THE EYE (David Moreau and Xavier Palud, 2008)
The Asian horror style is about two cycles old in the scary movie genre. Even torture porn seems to have exhausted its trendiness. THE RETURN, THE GRUDGE 2, THE MESSENGERS, and ONE MISSED CALL, all made four years or more after THE RING debuted in 2002, are frighteningly similar examples of this atmospheric approach's staleness. The less successful films are high on mood and short on plot, comprehensibility, and scares. THE EYE, an American remake of the Pang brothers' 2002 spooker THE EYE (GIN GWAI), copies these failings like a blueprint.

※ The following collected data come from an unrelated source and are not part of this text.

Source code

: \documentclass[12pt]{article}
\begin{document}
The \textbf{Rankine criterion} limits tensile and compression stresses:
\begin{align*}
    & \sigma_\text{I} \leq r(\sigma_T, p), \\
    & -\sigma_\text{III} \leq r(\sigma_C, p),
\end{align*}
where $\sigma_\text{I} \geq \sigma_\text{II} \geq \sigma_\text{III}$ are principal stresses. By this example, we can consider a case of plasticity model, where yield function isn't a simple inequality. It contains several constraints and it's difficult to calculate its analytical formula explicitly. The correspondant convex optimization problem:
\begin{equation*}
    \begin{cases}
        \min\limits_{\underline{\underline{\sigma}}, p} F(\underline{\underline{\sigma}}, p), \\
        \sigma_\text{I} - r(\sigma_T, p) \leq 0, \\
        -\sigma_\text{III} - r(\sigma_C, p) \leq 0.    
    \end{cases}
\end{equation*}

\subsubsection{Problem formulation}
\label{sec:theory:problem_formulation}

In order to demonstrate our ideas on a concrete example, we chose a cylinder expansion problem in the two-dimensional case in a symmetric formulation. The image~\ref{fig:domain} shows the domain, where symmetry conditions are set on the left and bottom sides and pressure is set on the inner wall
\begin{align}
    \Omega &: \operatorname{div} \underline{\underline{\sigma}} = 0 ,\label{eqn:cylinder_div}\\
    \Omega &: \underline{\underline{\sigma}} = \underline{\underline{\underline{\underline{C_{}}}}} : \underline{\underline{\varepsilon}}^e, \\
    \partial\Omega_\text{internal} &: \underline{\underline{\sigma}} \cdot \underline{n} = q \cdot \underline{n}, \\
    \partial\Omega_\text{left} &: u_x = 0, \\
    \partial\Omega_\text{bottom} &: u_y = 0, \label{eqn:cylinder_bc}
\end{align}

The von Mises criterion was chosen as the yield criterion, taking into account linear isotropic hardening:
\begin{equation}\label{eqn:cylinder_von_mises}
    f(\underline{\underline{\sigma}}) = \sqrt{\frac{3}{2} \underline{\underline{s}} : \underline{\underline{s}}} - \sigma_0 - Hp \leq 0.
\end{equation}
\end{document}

Blind violinist Sydney Wells (Jessica Alba) receives cornea transplants to return the sight she lost in a childhood accident. New or restored vision can be overwhelming for someone used to relying on other senses, so Sydney visits Dr. Paul Faulkner (Alessandro Nivola), an eye specialist, to help with the transition to the world of the seeing. Paul is abrasive in their first session and remains skeptical of the problems she claims to have.
Sydney sees snarling, ghost-like creatures escorting souls to an afterlife and envisions people burning to death in a factory. She is convinced that so-called cellular memories in her new eyes are responsible for these nightmarish sights. Sydney's only recourse is to find the confidential donor and uncover what the dead woman must be trying to tell her.
The Pang brothers' uneven but effective original had an eerie tone and less predictable beats in its favor. It also helped that this style seemed fresher when their EYE reached U.S. theaters five years ago. THE EYE remake rolls off Hollywood's Asian horror assembly line like expired goods that have been repackaged. Get the same old boring secrets and visual aesthetic! As bad as or worse than before!
Not that THE EYE could have been salvaged with a different actress in the lead, but Alba's wooden performance works to the film's detriment. She possesses two looks, blank happiness and hurt puppy. With such limited expressiveness, it comes as no surprise that Alba is more charismatic on and between the covers of men's magazines than on screen.
Having Parker Posey play Alba's sister is one of the strangest casting choices to come down the pike in awhile. The pairing makes about as much sense as Sydney getting the eyes of a poor Mexican woman who lived fifteen hours away and thinking that placing a towel over broken mirror shards on the sink means her sister will fail to recognize the damage.